As a follow-up to last summer’s (warmer) Weekend in Halifax, here’s a few more notes about visiting the city, based on a quick (colder) trip we took over this weekend.
- On a whim I bid $50 for two rooms in Halifax on Priceline and it was, to my surprise, accepted by The Westin Nova Scotian. The hotel is perfectly acceptable, if (very) slightly off the beaten track. They charge $18/night for parking, but somehow we were exempted from that. There’s nice little swimming pool, a very well-equipped fitness room (the treadmills have built-in televisions), and the rooms are comfortable. The only downsides were that it was hard to control the temperature in the rooms, and that the entire hotel bristled with static electricity, making for a shocking weekend. But for $50, who’s complaining.
- We had another great dinner at Chabaa Thai Restaurant on Saturday night. We arrived about 15 minutes before the supper rush and by the time we left the place was packed to the gills. Our friend (and world traveler) C. was with us and this broadened us out of our usual Thai menu habits, so we got to taste more of what they offer. The spicy halibut was especially good.
- Dartmouth Crossing, which had been positioned in my mind as a sort of mainland shopping nirvana, turned out to be a depressing industrial shopping wasteland full of the same-old same-old big-box stores. Best avoided.
- We made our first visit to the Art Gallery of Nova Scotia based on a recommendation of the Machines at Play show helpfully tweeted by Iain. It had a very high neato quotient, and the rest of the gallery was interesting too. Best $20 (per family) you can spend in downtown Halifax, I think.

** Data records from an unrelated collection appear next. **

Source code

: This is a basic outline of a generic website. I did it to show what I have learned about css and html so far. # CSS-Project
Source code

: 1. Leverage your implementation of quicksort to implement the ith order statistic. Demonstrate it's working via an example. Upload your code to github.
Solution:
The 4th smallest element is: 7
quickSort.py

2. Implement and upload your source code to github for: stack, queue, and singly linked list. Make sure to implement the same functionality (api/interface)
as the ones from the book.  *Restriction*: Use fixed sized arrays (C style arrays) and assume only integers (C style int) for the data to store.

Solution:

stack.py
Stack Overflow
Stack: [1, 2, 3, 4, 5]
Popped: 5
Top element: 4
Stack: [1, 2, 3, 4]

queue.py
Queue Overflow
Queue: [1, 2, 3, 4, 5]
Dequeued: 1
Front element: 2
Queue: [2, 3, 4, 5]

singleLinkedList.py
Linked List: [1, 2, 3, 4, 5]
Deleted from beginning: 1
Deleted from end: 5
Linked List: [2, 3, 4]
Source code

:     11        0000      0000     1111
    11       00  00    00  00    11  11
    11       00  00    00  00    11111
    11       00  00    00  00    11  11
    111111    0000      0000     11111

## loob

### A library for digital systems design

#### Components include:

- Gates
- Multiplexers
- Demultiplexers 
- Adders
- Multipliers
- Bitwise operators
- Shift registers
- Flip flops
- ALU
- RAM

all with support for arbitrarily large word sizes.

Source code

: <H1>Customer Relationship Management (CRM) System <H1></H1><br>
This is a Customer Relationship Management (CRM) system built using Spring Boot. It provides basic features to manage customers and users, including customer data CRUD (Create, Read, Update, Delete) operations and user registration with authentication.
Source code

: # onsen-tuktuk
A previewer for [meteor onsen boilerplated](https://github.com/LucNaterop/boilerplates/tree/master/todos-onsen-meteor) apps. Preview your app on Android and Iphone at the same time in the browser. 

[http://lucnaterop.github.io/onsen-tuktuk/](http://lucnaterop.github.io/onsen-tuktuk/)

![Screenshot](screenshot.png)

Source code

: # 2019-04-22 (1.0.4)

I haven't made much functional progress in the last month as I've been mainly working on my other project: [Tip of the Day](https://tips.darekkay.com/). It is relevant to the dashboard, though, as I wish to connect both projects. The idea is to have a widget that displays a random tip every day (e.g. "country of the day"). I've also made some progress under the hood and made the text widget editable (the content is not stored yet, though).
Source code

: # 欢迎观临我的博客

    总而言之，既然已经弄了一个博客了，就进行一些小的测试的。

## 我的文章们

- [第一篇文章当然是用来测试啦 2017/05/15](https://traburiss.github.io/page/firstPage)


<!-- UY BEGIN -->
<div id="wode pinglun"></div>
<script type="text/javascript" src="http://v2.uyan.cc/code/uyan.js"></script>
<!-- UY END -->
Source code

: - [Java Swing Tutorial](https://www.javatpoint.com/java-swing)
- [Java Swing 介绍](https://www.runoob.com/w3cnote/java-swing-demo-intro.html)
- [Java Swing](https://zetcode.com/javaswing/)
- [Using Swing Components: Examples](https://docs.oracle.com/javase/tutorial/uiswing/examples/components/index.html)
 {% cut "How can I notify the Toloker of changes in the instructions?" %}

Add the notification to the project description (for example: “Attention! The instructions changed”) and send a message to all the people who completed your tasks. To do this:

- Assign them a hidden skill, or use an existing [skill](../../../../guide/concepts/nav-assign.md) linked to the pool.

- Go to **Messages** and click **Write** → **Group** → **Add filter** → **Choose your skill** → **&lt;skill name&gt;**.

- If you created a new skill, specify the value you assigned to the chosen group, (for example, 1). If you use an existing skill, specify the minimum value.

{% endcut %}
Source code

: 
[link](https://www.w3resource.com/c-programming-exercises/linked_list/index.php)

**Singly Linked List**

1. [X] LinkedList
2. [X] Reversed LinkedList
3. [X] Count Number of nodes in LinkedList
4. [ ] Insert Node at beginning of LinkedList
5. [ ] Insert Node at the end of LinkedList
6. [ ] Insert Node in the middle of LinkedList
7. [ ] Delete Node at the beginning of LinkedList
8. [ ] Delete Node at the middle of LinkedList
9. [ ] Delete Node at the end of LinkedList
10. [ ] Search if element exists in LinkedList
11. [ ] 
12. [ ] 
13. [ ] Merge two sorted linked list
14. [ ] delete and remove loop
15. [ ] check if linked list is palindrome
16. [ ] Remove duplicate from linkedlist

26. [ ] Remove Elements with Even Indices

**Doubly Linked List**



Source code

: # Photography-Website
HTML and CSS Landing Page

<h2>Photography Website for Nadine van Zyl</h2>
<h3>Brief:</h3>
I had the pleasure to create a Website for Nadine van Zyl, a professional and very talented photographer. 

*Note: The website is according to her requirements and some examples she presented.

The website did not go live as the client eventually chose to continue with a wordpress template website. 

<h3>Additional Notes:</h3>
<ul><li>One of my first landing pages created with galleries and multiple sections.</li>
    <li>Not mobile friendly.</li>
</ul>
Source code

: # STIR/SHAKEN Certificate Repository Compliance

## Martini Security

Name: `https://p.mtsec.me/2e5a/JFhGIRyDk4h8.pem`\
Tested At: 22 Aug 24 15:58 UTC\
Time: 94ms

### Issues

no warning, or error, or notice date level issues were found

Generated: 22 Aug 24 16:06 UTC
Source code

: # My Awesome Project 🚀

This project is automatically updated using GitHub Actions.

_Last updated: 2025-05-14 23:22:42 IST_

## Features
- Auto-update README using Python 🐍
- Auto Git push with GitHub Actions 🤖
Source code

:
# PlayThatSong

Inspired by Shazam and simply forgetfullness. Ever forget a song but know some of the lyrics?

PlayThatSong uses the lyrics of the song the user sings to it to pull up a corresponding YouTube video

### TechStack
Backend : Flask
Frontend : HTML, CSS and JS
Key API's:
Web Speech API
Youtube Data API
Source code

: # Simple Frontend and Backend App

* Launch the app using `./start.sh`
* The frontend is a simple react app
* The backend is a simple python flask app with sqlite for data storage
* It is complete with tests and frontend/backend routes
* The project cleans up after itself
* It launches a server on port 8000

- Conversely, the Discovery Centre’s much-hyped LEGO exhibit turned out to be little more than a bunch of LEGO models of iconic American scenes with some LEGO brick-filled tables sprinkled around. I love LEGO, and the our visit to LegoLand was one of the highlights of my life, but this had nothing at all to do with “discovery” and was more of a promotional opportunity for LEGO. The rest of the Discovery Centre is much more straight-ahead science centre-like, albeit with exhibits that look like they haven’t been refreshed in 10 years. While not completely without value, the overall impression one is left with is of a poorly-funded and unloved facility that pales when compared to any other children’s museum we’ve visited.
- On Sunday night we used 2-for-1 coupons from The Coast to go out to dinner at The Wooden Monkey in its large new location on Grafton Street around the corner from where it started out. The service and the food were both excellent and this remains our favourite place to eat out in Halifax.
- On Monday morning we drove over to Dartmouth to visit Chairs Limited, a bespoke chair maker. Met a very helpful salesperson who guided me through the options available (which turned out to be “almost anything you can imagine”). When I joked that I’d like a chair upholstered in the Prince Edward Island tartan he excused himself for a moment and emerge shortly with both PEI- and New Brunswick-tartan covered chairs. I’m preparing my chair order now.
- I put out a call on Twitter for a new coffee place to try out and the consensus from all corners was Two if By Sea in Dartmouth. So on our way out of town we stopped in. Wow. They have a pain au chocolate on the menu that is indescribably good (albeit also indescribably rich) and also serve a very solid espresso. Not the kind of place you could go every day, but certainly worth a visit to see how croissants are supposed to be made.
We packed a lot into 48 hours, and then made quick work of the trip back to Charlottetown, darting between snow squalls all the way.